On Aug 7, 2008, at 9:49 AM, Christopher Nebel wrote: On Aug 6, 2008, at 3:49 PM, Philip Aker wrote: On 2008-08-06, at 11:35:40 , Christopher Nebel wrote:
The issue of having : be a word break character in the main rules and pushing the Swedish/Finnish behavior into a locale was raised with the Unicode Technical Committee, and the decision was that wouldn't be the correct behavior.

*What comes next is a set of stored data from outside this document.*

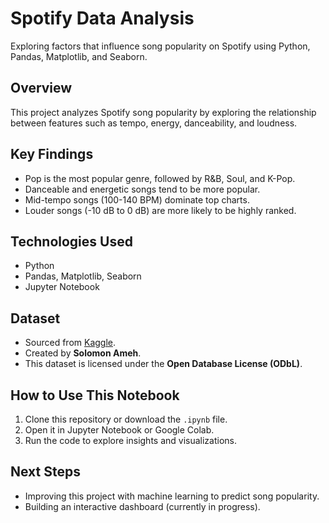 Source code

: # Spotify Data Analysis  
Exploring factors that influence song popularity on Spotify using Python, Pandas, Matplotlib, and Seaborn.  

## Overview  
This project analyzes Spotify song popularity by exploring the relationship between features such as tempo, energy, danceability, and loudness.  

## Key Findings  
- Pop is the most popular genre, followed by R&B, Soul, and K-Pop.  
- Danceable and energetic songs tend to be more popular.  
- Mid-tempo songs (100-140 BPM) dominate top charts.  
- Louder songs (-10 dB to 0 dB) are more likely to be highly ranked.  

## Technologies Used  
- Python  
- Pandas, Matplotlib, Seaborn  
- Jupyter Notebook  

## Dataset  
- Sourced from [Kaggle](https://www.kaggle.com/datasets/solomonameh/spotify-music-dataset).  
- Created by **Solomon Ameh**.  
- This dataset is licensed under the **Open Database License (ODbL)**.

## How to Use This Notebook  
1. Clone this repository or download the `.ipynb` file.  
2. Open it in Jupyter Notebook or Google Colab.  
3. Run the code to explore insights and visualizations.  

## Next Steps  
- Improving this project with machine learning to predict song popularity.  
- Building an interactive dashboard (currently in progress).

The en_US_POSIX locale behavior was then added specifically at Apple's request, that being considered the correct locale for behavior specific to programmers.
This is my locale:
# env | grep LANG
LANG=en_US.UTF-8
If I grab from CFLocale, then it shows en_US_POSIX.
I run this in Script Editor:
words of "1e:c2"
-->{"1e:c2"}
Please explain.
There isn't just one "locale" preference that controls everything, there are several to control various aspects. The relevant one in this case is the text break locale, which you can get from the global AppleTextBreakLocale preference -- if it's absent, the system uses AppleLanguages[0]. (Normal users would use in System Preferences > International > Language > Word Break.) AppleLocale and the LANG environment variable have no effect on text breaks.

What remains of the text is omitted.